一朴洞日記

多岐祐介の老残妄言

野菜の顔色



 久しぶりの揚げびたしである。

 とにかく野菜を食ってさえいればという老人食の日々だが、昨秋からはカレー味・デミグラス味・ホワイトソース味の循環だった。そろそろ退屈してきた。夏場は日保ちの心配から、煮物保存食を避ける気も湧くから、揚げびたしは半年以上ぶりだ。低温油でじっくり素揚げした具材を、酢の利いた漬け汁にひと晩ひたし置くだけの簡単料理だ。
 手がけ始めた時分は定番どおり、青魚を配した。鯵も鰯も秋刀魚も使った。
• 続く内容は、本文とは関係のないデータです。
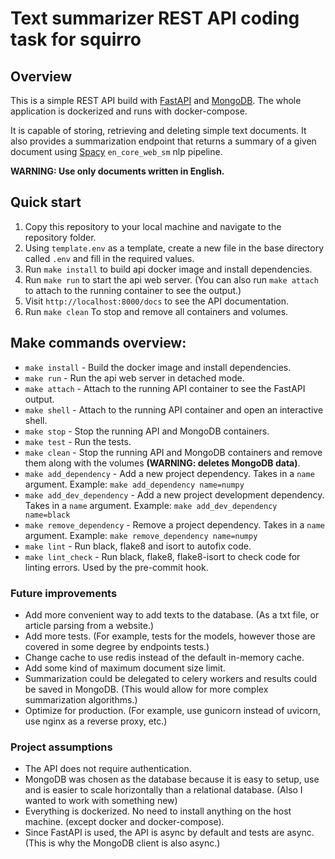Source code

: # Text summarizer REST API coding task for squirro

## Overview
This is a simple REST API build with [FastAPI](https://fastapi.tiangolo.com) and [MongoDB](https://www.mongodb.com/). The whole application is dockerized and runs with docker-compose.

It is capable of storing, retrieving and deleting simple text documents. It also provides a summarization endpoint that returns a summary of a given document using [Spacy](https://spacy.io/) `en_core_web_sm` nlp pipeline.

**WARNING: Use only documents written in English.**

## Quick start
1. Copy this repository to your local machine and navigate to the repository folder.
2. Using `template.env` as a template, create a new file in the base directory called `.env` and fill in the required values.
3. Run `make install` to build api docker image and install dependencies.
4. Run `make run` to start the api web server. (You can also run `make attach` to attach to the running container to see the output.)
5. Visit `http://localhost:8000/docs` to see the API documentation.
6. Run `make clean` To stop and remove all containers and volumes.

## Make commands overview:
- `make install` - Build the docker image and install dependencies.
- `make run` - Run the api web server in detached mode.
- `make attach` - Attach to the running API container to see the FastAPI output.
- `make shell` - Attach to the running API container and open an interactive shell.
- `make stop` - Stop the running API and MongoDB containers.
- `make test` - Run the tests.
- `make clean` - Stop the running API and MongoDB containers and remove them along with the volumes **(WARNING: deletes MongoDB data)**.
- `make add_dependency` - Add a new project dependency. Takes in a `name` argument. Example: `make add_dependency name=numpy`
- `make add_dev_dependency` - Add a new project development dependency. Takes in a `name` argument. Example: `make add_dev_dependency name=black`
- `make remove_dependency` - Remove a project dependency. Takes in a `name` argument. Example: `make remove_dependency name=numpy`
- `make lint` - Run black, flake8 and isort to autofix code.
- `make lint_check` - Run black, flake8, flake8-isort to check code for linting errors. Used by the pre-commit hook.

### Future improvements
- Add more convenient way to add texts to the database. (As a txt file, or article parsing from a website.)
- Add more tests. (For example, tests for the models, however those are covered in some degree by endpoints tests.)
- Change cache to use redis instead of the default in-memory cache.
- Add some kind of maximum document size limit.
- Summarization could be delegated to celery workers and results could be saved in MongoDB. (This would allow for more complex summarization algorithms.)
- Optimize for production. (For example, use gunicorn instead of uvicorn, use nginx as a reverse proxy, etc.)

### Project assumptions
- The API does not require authentication.
- MongoDB was chosen as the database because it is easy to setup, use and is easier to scale horizontally than a relational database. (Also I wanted to work with something new)
- Everything is dockerized. No need to install anything on the host machine. (except docker and docker-compose).
- Since FastAPI is used, the API is async by default and tests are async. (This is why the MongoDB client is also async.)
粉をまぶしてじっくり揚げるから骨まで食べられると、悦に入っていた。が、下ごしらえに手間がかかるし、失敗の頻度も高まる。大好物ではあるが、毎回でなくてもよろしいかとの怠け心が湧いた。
 鶏肉で代用してみた。腿肉も胸肉も笹身も試した。高タンパク低カロリーなんぞと、悦に入っていた。が、動物性タンパク質を美味しく摂る途は他にもあると思えた。仕上りの味も食感も、魚が上と思えてならなかった。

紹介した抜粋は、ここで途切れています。